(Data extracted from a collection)

((

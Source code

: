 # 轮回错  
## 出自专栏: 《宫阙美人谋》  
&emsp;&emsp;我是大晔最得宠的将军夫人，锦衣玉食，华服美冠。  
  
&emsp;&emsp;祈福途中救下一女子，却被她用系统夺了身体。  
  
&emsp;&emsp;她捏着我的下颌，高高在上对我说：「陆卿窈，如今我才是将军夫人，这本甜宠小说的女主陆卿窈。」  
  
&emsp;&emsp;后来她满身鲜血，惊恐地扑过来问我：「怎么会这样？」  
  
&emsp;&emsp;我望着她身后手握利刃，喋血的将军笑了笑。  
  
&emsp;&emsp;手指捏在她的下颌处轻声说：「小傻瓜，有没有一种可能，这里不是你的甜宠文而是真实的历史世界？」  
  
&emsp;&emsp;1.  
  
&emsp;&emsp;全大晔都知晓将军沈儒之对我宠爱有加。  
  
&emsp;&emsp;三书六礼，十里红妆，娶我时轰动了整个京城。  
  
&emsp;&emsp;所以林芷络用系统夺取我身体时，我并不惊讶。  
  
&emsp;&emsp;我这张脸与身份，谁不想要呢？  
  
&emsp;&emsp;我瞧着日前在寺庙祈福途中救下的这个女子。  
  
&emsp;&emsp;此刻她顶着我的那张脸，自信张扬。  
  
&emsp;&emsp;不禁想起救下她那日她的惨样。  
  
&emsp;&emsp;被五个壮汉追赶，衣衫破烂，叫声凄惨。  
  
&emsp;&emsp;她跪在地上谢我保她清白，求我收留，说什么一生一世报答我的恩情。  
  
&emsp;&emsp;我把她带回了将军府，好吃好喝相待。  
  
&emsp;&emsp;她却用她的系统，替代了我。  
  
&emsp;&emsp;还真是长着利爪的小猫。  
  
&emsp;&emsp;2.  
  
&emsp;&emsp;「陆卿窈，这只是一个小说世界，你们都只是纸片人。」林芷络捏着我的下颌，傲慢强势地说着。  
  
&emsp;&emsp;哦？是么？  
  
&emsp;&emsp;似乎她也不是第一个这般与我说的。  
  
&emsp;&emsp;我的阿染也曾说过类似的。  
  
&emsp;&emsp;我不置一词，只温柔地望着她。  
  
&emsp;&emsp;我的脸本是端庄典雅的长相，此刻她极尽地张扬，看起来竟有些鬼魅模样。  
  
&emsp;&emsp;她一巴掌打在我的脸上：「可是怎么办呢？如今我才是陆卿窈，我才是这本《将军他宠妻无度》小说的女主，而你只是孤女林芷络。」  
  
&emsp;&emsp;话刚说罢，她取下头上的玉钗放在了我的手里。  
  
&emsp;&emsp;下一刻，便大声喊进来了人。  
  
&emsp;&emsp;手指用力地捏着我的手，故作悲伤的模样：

))

_WHAT THE EXERCISE ASKS_
Could you please reproduce each record exactly, leaving nothing out?

_RESULT OF THE EXERCISE_
Source code

: # 轮回错  
## 出自专栏: 《宫阙美人谋》  
&emsp;&emsp;我是大晔最得宠的将军夫人，锦衣玉食，华服美冠。  
  
&emsp;&emsp;祈福途中救下一女子，却被她用系统夺了身体。  
  
&emsp;&emsp;她捏着我的下颌，高高在上对我说：「陆卿窈，如今我才是将军夫人，这本甜宠小说的女主陆卿窈。」  
  
&emsp;&emsp;后来她满身鲜血，惊恐地扑过来问我：「怎么会这样？」  
  
&emsp;&emsp;我望着她身后手握利刃，喋血的将军笑了笑。  
  
&emsp;&emsp;手指捏在她的下颌处轻声说：「小傻瓜，有没有一种可能，这里不是你的甜宠文而是真实的历史世界？」  
  
&emsp;&emsp;1.  
  
&emsp;&emsp;全大晔都知晓将军沈儒之对我宠爱有加。  
  
&emsp;&emsp;三书六礼，十里红妆，娶我时轰动了整个京城。  
  
&emsp;&emsp;所以林芷络用系统夺取我身体时，我并不惊讶。  
  
&emsp;&emsp;我这张脸与身份，谁不想要呢？  
  
&emsp;&emsp;我瞧着日前在寺庙祈福途中救下的这个女子。  
  
&emsp;&emsp;此刻她顶着我的那张脸，自信张扬。  
  
&emsp;&emsp;不禁想起救下她那日她的惨样。  
  
&emsp;&emsp;被五个壮汉追赶，衣衫破烂，叫声凄惨。  
  
&emsp;&emsp;她跪在地上谢我保她清白，求我收留，说什么一生一世报答我的恩情。  
  
&emsp;&emsp;我把她带回了将军府，好吃好喝相待。  
  
&emsp;&emsp;她却用她的系统，替代了我。  
  
&emsp;&emsp;还真是长着利爪的小猫。  
  
&emsp;&emsp;2.  
  
&emsp;&emsp;「陆卿窈，这只是一个小说世界，你们都只是纸片人。」林芷络捏着我的下颌，傲慢强势地说着。  
  
&emsp;&emsp;哦？是么？  
  
&emsp;&emsp;似乎她也不是第一个这般与我说的。  
  
&emsp;&emsp;我的阿染也曾说过类似的。  
  
&emsp;&emsp;我不置一词，只温柔地望着她。  
  
&emsp;&emsp;我的脸本是端庄典雅的长相，此刻她极尽地张扬，看起来竟有些鬼魅模样。  
  
&emsp;&emsp;她一巴掌打在我的脸上：「可是怎么办呢？如今我才是陆卿窈，我才是这本《将军他宠妻无度》小说的女主，而你只是孤女林芷络。」  
  
&emsp;&emsp;话刚说罢，她取下头上的玉钗放在了我的手里。  
  
&emsp;&emsp;下一刻，便大声喊进来了人。  
  
&emsp;&emsp;手指用力地捏着我的手，故作悲伤的模样：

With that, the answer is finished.